MACHINE MAN #2

COME ON DOWN AND SAVE US

Was I lucky? Was I persistent? Part two of MACHINE MANIAC comes, and it’s only been two* short months. After Abel’s death, Aaron is positioned in the offence, and it’s a position he remains in for the rest of 2001: A Space Odyssey and the first few arcs that Kirby pens of his solo, Machine Man (1978). He faces an irreconcilable danger in both the military, who consider him a failed project and seek to destroy him, and from the public who are overwhelmingly afraid of Aaron, a terrifying unknown.

A major difference that sets Aaron aside from other robots in similar media is his strong emotional reactions. He’s not unlike the quippy brawlers like The Thing or Spider-Man that came in the decade before him, with a severity usually reserved not for standard superhero fights but for the deeply personal one-on-one fights that come at the climax of a story. Other robots introduced by Marvel like The Vision and Jocasta are far more subdued, holding within them an internal ferociousness that surfaces only occasionally, where Aaron’s confusion and naivety quickly turn to an emboldened anger within his first story. But the idea that Aaron is unlike other robots is most obvious in the extradiegetic text: he is described as a “robot with a soul”.

Undoubtedly the reader (his and mine) probably already knows what it is that makes Kirby special, though we all might describe it differently. Kirby’s thick, heavy lines of ink sparingly coupled with hatching make Machine Man’s world a surreal one. Perhaps most wouldn’t describe Kirby’s work in comics as dream-like, but this is what my dreams look like. Dark shadows cast by unseen sources of light are placed both behind and in front of characters - shadows in a brightly-lit, high-contrast world. Background objects like cars and bookshelves are often rendered with the same thick lines as people and foreground objects. Dimensionality is drawn from motion, from movement, characters gesturing and emoting.

Machine Man by Jack Kirby, Issue #2 (1978)

Aaron himself is a brightly colour-blocked man of the future with few edges, and he moves in stark contrast to the sharp angles and heavy pools of shadow that comprise the rest of the world that Kirby creates for him.

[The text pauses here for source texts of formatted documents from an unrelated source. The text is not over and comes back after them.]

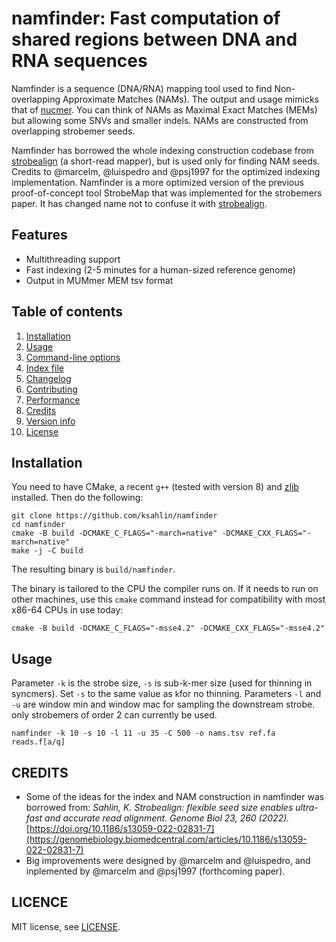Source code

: # namfinder: Fast computation of shared regions between DNA and RNA sequences

Namfinder is a sequence (DNA/RNA) mapping tool used to find Non-overlapping Approximate Matches (NAMs).
The output and usage mimicks that of [nucmer](https://mummer.sourceforge.net/).
You can think of NAMs as Maximal Exact Matches (MEMs) but allowing some SNVs and smaller indels. NAMs are constructed from overlapping strobemer seeds. 


Namfinder has borrowed the whole indexing construction codebase from [strobealign](https://github.com/ksahlin/strobealign) (a short-read mapper), but is used only for finding NAM seeds. 
Credits to @marcelm, @luispedro and @psj1997 for the optimized indexing implementation.
Namfinder is a more optimized version of the previous proof-of-concept tool StrobeMap that was implemented for the strobemers paper.
It has changed name not to confuse it with [strobealign](https://github.com/ksahlin/strobealign).


## Features

- Multithreading support
- Fast indexing (2-5 minutes for a human-sized reference genome)
- Output in MUMmer MEM tsv format


## Table of contents

1. [Installation](#installation)
2. [Usage](#usage)
3. [Command-line options](#command-line-options)
4. [Index file](#index-files)
5. [Changelog](#changelog)
6. [Contributing](#contributing)
7. [Performance](#v07-performance)
8. [Credits](#credits)
9. [Version info](#version-info)
10. [License](#licence)

## Installation

You need to have CMake, a recent `g++` (tested with version 8) and [zlib](https://zlib.net/) installed.
Then do the following:
```
git clone https://github.com/ksahlin/namfinder
cd namfinder
cmake -B build -DCMAKE_C_FLAGS="-march=native" -DCMAKE_CXX_FLAGS="-march=native"
make -j -C build
```
The resulting binary is `build/namfinder`.

The binary is tailored to the CPU the compiler runs on.
If it needs to run on other machines, use this `cmake` command instead for compatibility with most x86-64 CPUs in use today:
```
cmake -B build -DCMAKE_C_FLAGS="-msse4.2" -DCMAKE_CXX_FLAGS="-msse4.2"
```


## Usage

Parameter `-k` is the strobe size, `-s` is sub-k-mer size (used for thinning in syncmers). Set `-s` to the same value as `k`for no thinning.
Parameters `-l` and `-u` are window min and window mac for sampling the downstream strobe. only strobemers of order 2 can currently be used.


```
namfinder -k 10 -s 10 -l 11 -u 35 -C 500 -o nams.tsv ref.fa reads.f[a/q]
```



CREDITS
----------------


- Some of the ideas for the index and NAM 
construction in namfinder was borrowed from: 
_Sahlin, K. Strobealign: flexible seed size enables ultra-fast and accurate read alignment. 
Genome Biol 23, 260 (2022)._ 
[https://doi.org/10.1186/s13059-022-02831-7](https://genomebiology.biomedcentral.com/articles/10.1186/s13059-022-02831-7)
- Big improvements were designed by @marcelm and @luispedro, and inplemented by @marcelm and @psj1997 (forthcoming paper). 

LICENCE
----------------

MIT license, see [LICENSE](https://github.com/ksahlin/strobealign/blob/main/LICENSE).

It’s difficult to describe him as soft, for he is extremely solid, but he is rounded and tapered in a way that sets him at odds visually with the square-shouldered starched military men and the scientists in their long, blocky gowns. Even straight lines on his skin-tight costume are rounded and curved around (mechanical) muscles.

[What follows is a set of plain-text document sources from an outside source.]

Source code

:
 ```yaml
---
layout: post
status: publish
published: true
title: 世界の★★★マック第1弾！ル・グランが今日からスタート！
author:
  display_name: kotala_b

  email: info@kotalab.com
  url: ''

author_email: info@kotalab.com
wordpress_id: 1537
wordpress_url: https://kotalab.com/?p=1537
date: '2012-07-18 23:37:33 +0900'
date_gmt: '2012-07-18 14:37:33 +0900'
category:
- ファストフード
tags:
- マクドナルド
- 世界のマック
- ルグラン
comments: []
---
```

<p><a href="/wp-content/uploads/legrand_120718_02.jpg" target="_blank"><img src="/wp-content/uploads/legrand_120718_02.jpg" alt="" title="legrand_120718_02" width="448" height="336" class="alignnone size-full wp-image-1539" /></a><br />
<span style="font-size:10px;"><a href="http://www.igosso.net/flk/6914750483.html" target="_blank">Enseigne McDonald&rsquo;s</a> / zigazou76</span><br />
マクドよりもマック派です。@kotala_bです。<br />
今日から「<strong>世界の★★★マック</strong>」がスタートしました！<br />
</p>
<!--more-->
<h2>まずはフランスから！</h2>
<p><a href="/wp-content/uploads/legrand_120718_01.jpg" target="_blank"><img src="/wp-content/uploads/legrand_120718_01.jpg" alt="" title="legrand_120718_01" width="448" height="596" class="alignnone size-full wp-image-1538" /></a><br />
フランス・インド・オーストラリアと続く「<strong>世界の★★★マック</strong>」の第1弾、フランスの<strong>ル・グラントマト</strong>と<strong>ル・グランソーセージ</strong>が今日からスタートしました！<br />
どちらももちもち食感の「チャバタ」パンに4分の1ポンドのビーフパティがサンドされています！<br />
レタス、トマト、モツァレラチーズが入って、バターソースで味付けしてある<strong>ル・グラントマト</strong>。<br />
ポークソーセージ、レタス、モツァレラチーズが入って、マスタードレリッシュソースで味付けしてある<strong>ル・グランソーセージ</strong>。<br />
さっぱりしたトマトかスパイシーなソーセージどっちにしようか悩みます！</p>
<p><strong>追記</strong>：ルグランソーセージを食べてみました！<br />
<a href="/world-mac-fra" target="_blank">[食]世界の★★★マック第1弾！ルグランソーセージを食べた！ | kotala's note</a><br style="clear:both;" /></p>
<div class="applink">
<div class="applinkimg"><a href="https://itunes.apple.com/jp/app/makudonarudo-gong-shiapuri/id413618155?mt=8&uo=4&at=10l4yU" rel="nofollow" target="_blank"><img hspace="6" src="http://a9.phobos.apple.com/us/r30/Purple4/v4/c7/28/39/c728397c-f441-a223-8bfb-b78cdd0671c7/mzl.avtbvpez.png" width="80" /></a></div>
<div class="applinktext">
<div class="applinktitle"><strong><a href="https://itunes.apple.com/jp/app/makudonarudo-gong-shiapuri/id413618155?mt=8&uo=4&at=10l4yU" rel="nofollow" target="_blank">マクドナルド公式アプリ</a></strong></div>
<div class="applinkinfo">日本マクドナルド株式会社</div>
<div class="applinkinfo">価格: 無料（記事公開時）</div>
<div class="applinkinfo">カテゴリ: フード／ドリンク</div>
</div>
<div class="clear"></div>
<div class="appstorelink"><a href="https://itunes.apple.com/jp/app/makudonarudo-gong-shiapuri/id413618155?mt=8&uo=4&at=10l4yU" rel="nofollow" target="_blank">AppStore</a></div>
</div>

Machine Man by Jack Kirby, Issue #1 (1978)

All of this - his position as a solo hero, his behaviour, the way he’s illustrated - serve to humanize him. The reader is given strong insight into Aaron’s world and psyche. There’s a reversal - the humans depicted feel slightly alien. They have strange desires and opinions. But in the midst of his confusion and unfamiliarity, Aaron continues to repeatedly state his ultimate goal to the reader: to be normal, to be normal, to be normal.

Machine Man by Jack Kirby, Issue #2 (1978)

Though it is (perhaps deliberately) never explicitly stated in the original few issues, it’s obvious what Aaron was created to do. He’s a war machine, and he’s designed to kill. But given the ability to think and make decisions for themselves, the X-series war machines are out of the control of the military and thus useless. The mechanical soldier exists in perpetual paradox: the perfect soldier is one that accepts all orders without thinking. But thinking is required in order to carry out the orders in the context of the real world. The achievement of a perfect balance between independent thought and unthinking action marks the end of warfare as we know it: the ability for a nation to wage warfare without sacrificing their own citizens. This concept is explored in a litany of pop culture that emerges right after Machine Man does, especially films: from Terminator to Robocop and even Short Circuit.

Machine Man has the capacity and the intelligence to be the perfect soldier. But it’s Aaron’s experiences of having Abel as his father, and the identity as an individual that he forms, that makes it possible for him to be more than a killing machine. This is the main, original premise of the Machine Man comic series. That’s the main premise of the movies I just mentioned, in fact: that the power of love can subdue and then re-educate sapient but otherwise heartless machines. Humans rescue machines from their own ignorance and reveal to them the beauty and good of the world. But recently it feels to me that there’s a crucial element to these stories that generally goes uncommented on: Why can’t the power of love rescue any of the humans in these stories?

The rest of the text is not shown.